NEW YORK (Reuters) – Activist investor Third Point LLC is suing Campbell Soup Co (CPB.NOn Thursday, the Board of Soup and Snack Manufacturers claimed that investors misled the competence of their directors and the way they conducted a recent strategic review.
FILE PHOTO: Canned Campbell's tomato soup are seen in a supermarket shelf in Seattle, Washington, USA February 10, 2017. REUTERS / Chris Helgren / File Photo
The lawsuit is the latest in a fierce proxy contest in which multi-billion dollar investor Dan Loeb and his third-party hedge fund seek to replace Campbell's 12-member board of directors to appoint its own directors and fuel its growth.
In a lawsuit at the State Superior Court in Camden, New Jersey, Campbell's hometown, said Third Point, Campbell and his board "violate their fiduciary duty to Campbell shareholders by withholding key information for shareholders to assess, as with the Annual General Meeting vote meeting. "
It asked the court to prevent Campbell from holding its annual meeting on November 29 until the board corrected what Third Point called its false allegations.
Three heirs of the condensed soup inventor John Dorrance, who led the company a century ago, sit on the board and want to be re-elected. Together, they control 37 percent of Campbell's stock. Third Point has asked the court to postpone shareholders' votes to the board until the company corrects what the third point described as a misinformation by the board.
The lawsuit alleges that the company did not disclose any critical information about its directors, including Dorrance's grandchild Bennett Dorrance. She accused the company of not sufficiently explaining what Dorrance had to do with its business plans and investments, among other things.
Dorrance did not respond immediately to a telephone comment.

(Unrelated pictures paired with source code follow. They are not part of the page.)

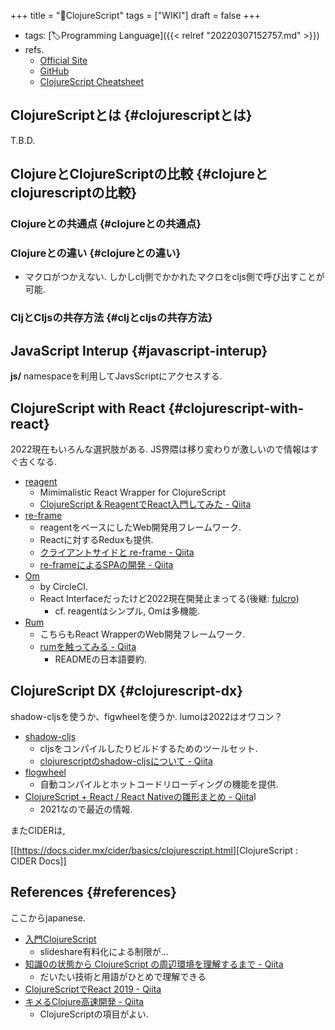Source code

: +++
title = "📝ClojureScript"
tags = ["WIKI"]
draft = false
+++

-   tags: [🏷Programming Language]({{< relref "20220307152757.md" >}})
-   refs.
    -   [Official Site](https://clojurescript.org/)
    -   [GitHub](https://github.com/clojure/clojurescript)
    -   [ClojureScript Cheatsheet](https://cljs.info/cheatsheet/)


## ClojureScriptとは {#clojurescriptとは}

T.B.D.


## ClojureとClojureScriptの比較 {#clojureとclojurescriptの比較}


### Clojureとの共通点 {#clojureとの共通点}


### Clojureとの違い {#clojureとの違い}

-   マクロがつかえない. しかしclj側でかかれたマクロをcljs側で呼び出すことが可能.


### CljとCljsの共存方法 {#cljとcljsの共存方法}


## JavaScript Interup {#javascript-interup}

**js/** namespaceを利用してJavsScriptにアクセスする.


## ClojureScript with React {#clojurescript-with-react}

2022現在もいろんな選択肢がある. JS界隈は移り変わりが激しいので情報はすぐ古くなる.

-   [reagent](https://reagent-project.github.io/)
    -   Mimimalistic React Wrapper for ClojureScript
    -   [ClojureScript & ReagentでReact入門してみた - Qiita](https://qiita.com/lagenorhynque/items/7c049f3c3b967ee777ac)
-   [re-frame](https://github.com/Day8/re-frame)
    -   reagentをベースにしたWeb開発用フレームワーク.
    -   Reactに対するReduxも提供.
    -   [クライアントサイドと re-frame - Qiita](https://qiita.com/MeguruMokke/items/78ff972bbd4efe3e1398)
    -   [re-frameによるSPAの開発 - Qiita](https://qiita.com/yoshidan/items/9d570bbef2f4e68b09e6)
-   [Om](https://github.com/omcljs/om)
    -   by CircleCI.
    -   React Interfaceだったけど2022現在開発止まってる(後継: [fulcro](https://github.com/fulcrologic/fulcro))
        -   cf. reagentはシンプル, Omは多機能.
-   [Rum](https://github.com/tonsky/rum)
    -   こちらもReact WrapperのWeb開発フレームワーク.
    -   [rumを触ってみる - Qiita](https://qiita.com/iku000888/items/7afdf88631cb409a25a2)
        -   READMEの日本語要約.


## ClojureScript DX {#clojurescript-dx}

shadow-cljsを使うか、figwheelを使うか. lumoは2022はオワコン？

-   [shadow-cljs](https://github.com/thheller/shadow-cljs)
    -   cljsをコンパイルしたりビルドするためのツールセット.
    -   [clojurescriptのshadow-cljsについて - Qiita](https://qiita.com/lambda-knight/items/a69df35405b26f7a79cf)
-   [flogwheel](https://figwheel.org/)
    -   自動コンパイルとホットコードリローディングの機能を提供.
-   [ClojureScript + React / React Nativeの雛形まとめ - Qiita](https://qiita.com/funatsufumiya/items/1367bdd780b7d69c6b09)l
    -   2021なので最近の情報.

またCIDERは,

[[<https://docs.cider.mx/cider/basics/clojurescript.html>][ClojureScript
: CIDER Docs]]


## References {#references}

ここからjapanese.

-   [入門ClojureScript](https://www.slideshare.net/sohta/clojurescript-49261407)
    -   slideshare有料化による制限が...
-   [知識0の状態から ClojureScript の周辺環境を理解するまで - Qiita](https://qiita.com/zenwerk/items/d453c351ca31b03858b3)
    -   だいたい技術と用語がひとめで理解できる
-   [ClojureScriptでReact 2019 - Qiita](https://qiita.com/iku000888/items/36fbfa82239775f87567)
-   [キメるClojure高速開発 - Qiita](https://qiita.com/223kazuki/items/afb6341cf73a9173fda0)
    -   ClojureScriptの項目がよい.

On Thursday, Campbell's Board Chairman had written a letter to investors stating that the proposed third-party directors were unable to oversee the company and that Third Point did not submit any new ideas or specific strategic plans have.
"Third Point has, at best, a superficial understanding of the food industry and the company, as demonstrated by its non-substantive plan with platitudes and buzzwords in the business world," the letter said.
Such lawsuits are not uncommon in proxy battles, as both sides seek every advantage. Third point said in the lawsuit that it needs the court's help to hold a "meaningful proxy contest" and for investors to make fully informed decisions.
Third point says in its lawsuit that shareholders do not have enough information to evaluate the company's strategic plans, which include selling some departments and finding a permanent CEO to replace Denise Morrison, who left in May.
"Without further information about its strategic plan, which the Board has withheld and which shareholders are unaware of without further disclosure, the November 29 election will be a farce," it said in the lawsuit.
Third point also said that investors are in the dark about the new CEO selection process.